= TASK DETAILS =
From the entries below, copy out every line with "plugins" in it.

= = =

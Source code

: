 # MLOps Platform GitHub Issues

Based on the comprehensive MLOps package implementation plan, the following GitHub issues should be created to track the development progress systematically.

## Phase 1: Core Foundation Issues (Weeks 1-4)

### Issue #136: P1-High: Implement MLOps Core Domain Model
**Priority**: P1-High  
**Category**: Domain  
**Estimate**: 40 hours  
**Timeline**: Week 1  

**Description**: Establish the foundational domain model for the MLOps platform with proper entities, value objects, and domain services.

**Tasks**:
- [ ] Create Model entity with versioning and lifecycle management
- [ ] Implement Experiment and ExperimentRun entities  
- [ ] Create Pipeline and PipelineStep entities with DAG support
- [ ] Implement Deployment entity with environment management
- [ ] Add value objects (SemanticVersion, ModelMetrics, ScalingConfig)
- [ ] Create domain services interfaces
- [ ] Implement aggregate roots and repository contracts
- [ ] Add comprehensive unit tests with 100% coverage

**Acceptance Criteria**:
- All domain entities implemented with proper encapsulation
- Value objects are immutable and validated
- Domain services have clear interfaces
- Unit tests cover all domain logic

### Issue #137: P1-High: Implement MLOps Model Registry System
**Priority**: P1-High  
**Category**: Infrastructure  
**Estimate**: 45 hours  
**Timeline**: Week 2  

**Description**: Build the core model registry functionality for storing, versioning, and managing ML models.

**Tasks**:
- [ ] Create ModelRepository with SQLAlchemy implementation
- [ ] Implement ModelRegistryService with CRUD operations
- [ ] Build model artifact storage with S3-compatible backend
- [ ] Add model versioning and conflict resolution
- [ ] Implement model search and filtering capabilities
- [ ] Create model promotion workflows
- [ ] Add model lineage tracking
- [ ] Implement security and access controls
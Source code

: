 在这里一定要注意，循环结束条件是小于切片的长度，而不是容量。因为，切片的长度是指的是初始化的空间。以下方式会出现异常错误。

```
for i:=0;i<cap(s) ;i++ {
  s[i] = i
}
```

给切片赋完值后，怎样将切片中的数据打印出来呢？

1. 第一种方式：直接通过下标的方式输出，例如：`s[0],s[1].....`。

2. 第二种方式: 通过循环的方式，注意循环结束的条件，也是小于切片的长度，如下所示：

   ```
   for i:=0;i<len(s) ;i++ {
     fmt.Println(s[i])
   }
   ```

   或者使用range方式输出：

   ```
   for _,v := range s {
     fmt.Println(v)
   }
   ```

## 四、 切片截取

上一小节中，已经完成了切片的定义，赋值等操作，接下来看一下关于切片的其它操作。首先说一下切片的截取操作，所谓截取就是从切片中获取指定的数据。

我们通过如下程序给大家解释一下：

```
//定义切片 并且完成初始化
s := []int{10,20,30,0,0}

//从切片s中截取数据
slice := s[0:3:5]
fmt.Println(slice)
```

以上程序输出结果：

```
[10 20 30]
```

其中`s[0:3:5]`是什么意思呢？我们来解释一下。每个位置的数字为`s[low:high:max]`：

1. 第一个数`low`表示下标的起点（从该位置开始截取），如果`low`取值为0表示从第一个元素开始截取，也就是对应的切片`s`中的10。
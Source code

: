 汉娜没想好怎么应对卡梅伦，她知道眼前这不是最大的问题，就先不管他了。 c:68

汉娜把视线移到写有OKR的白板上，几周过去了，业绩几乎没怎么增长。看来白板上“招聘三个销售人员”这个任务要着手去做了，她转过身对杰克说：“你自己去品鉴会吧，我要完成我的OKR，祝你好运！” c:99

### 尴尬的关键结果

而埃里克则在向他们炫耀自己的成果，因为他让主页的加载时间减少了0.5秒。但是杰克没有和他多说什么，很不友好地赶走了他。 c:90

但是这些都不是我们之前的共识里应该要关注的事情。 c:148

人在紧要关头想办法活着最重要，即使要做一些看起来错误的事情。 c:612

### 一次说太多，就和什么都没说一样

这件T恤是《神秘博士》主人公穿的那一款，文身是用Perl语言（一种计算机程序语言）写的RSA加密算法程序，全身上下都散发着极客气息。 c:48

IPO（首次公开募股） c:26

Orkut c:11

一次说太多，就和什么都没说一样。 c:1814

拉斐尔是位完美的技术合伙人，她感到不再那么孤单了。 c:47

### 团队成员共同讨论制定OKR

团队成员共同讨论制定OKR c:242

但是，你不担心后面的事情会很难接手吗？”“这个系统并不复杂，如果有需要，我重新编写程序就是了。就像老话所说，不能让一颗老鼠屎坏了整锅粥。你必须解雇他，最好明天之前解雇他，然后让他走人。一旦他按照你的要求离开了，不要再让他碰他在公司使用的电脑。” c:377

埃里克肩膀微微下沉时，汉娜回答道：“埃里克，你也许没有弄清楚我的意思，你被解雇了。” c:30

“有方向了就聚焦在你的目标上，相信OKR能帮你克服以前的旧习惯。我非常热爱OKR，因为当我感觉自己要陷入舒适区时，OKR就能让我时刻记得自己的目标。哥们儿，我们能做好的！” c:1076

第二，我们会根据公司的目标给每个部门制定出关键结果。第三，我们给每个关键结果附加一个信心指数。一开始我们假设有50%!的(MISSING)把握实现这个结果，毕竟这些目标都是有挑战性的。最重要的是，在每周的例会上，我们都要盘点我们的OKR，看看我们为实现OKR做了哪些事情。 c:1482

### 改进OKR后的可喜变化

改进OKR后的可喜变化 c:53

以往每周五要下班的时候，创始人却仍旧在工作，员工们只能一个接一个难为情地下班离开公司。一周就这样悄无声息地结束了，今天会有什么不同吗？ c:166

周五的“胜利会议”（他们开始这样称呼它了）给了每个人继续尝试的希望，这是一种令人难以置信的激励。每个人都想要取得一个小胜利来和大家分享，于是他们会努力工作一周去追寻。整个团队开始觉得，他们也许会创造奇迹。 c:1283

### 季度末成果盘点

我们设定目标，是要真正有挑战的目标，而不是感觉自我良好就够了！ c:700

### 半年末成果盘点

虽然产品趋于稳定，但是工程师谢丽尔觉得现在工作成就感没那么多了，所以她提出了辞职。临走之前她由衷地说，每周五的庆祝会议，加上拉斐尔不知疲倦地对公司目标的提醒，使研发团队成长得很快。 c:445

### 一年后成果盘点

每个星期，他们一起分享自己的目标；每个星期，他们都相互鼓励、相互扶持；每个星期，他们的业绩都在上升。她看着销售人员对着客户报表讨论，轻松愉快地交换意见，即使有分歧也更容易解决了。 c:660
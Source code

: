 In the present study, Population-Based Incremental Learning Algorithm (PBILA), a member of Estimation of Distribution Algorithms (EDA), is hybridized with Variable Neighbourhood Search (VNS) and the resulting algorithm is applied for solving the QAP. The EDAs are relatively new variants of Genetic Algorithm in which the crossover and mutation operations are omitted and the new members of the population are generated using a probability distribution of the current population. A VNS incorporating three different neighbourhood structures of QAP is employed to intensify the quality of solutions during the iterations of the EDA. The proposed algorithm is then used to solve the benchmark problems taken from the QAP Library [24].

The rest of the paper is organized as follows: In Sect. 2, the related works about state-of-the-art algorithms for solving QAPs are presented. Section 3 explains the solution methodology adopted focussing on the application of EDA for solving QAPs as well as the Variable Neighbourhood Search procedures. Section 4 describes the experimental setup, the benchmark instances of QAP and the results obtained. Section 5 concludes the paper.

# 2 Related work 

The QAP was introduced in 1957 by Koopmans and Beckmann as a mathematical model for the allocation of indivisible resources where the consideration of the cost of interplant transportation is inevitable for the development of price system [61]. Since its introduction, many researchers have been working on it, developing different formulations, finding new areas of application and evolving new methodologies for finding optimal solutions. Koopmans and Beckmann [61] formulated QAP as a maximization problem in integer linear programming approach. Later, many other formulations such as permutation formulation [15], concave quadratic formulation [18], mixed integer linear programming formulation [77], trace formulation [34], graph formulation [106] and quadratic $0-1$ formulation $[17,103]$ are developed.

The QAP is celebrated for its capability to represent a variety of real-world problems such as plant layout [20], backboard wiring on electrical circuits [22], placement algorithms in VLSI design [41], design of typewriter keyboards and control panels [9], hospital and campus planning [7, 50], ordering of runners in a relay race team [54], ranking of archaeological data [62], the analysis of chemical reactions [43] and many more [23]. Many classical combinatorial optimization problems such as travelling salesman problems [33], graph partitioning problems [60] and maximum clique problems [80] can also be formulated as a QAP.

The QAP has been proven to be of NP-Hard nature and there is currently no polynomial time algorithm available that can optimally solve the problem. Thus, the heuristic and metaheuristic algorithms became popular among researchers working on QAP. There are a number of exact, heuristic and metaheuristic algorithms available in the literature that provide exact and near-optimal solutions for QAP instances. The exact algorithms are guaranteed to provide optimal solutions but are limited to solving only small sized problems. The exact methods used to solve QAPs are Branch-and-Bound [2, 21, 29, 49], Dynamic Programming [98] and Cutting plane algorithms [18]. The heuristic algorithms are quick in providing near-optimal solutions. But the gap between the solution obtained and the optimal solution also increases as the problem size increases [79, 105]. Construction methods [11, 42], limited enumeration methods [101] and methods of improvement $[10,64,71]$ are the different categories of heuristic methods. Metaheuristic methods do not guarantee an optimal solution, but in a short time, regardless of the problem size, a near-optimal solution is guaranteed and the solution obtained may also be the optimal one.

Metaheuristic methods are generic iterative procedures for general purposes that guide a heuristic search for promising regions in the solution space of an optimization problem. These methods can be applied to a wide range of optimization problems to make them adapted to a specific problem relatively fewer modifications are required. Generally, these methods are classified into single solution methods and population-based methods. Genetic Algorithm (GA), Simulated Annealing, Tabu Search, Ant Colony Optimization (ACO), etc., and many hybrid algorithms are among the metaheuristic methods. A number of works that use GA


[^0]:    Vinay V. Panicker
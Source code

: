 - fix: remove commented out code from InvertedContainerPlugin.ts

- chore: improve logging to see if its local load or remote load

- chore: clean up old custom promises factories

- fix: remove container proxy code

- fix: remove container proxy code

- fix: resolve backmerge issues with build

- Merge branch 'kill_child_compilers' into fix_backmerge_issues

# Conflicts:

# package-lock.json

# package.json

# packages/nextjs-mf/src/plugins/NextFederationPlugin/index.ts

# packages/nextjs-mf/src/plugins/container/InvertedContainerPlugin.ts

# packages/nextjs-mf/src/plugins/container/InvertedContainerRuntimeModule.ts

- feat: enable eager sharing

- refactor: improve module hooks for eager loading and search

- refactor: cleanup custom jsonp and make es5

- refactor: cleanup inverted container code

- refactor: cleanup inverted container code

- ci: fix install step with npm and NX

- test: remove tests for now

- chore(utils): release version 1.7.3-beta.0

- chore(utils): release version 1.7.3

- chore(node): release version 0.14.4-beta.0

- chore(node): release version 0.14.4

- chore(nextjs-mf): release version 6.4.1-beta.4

= = =

= EXERCISE RESULT =
# packages/nextjs-mf/src/plugins/NextFederationPlugin/index.ts
# packages/nextjs-mf/src/plugins/container/InvertedContainerPlugin.ts
# packages/nextjs-mf/src/plugins/container/InvertedContainerRuntimeModule.ts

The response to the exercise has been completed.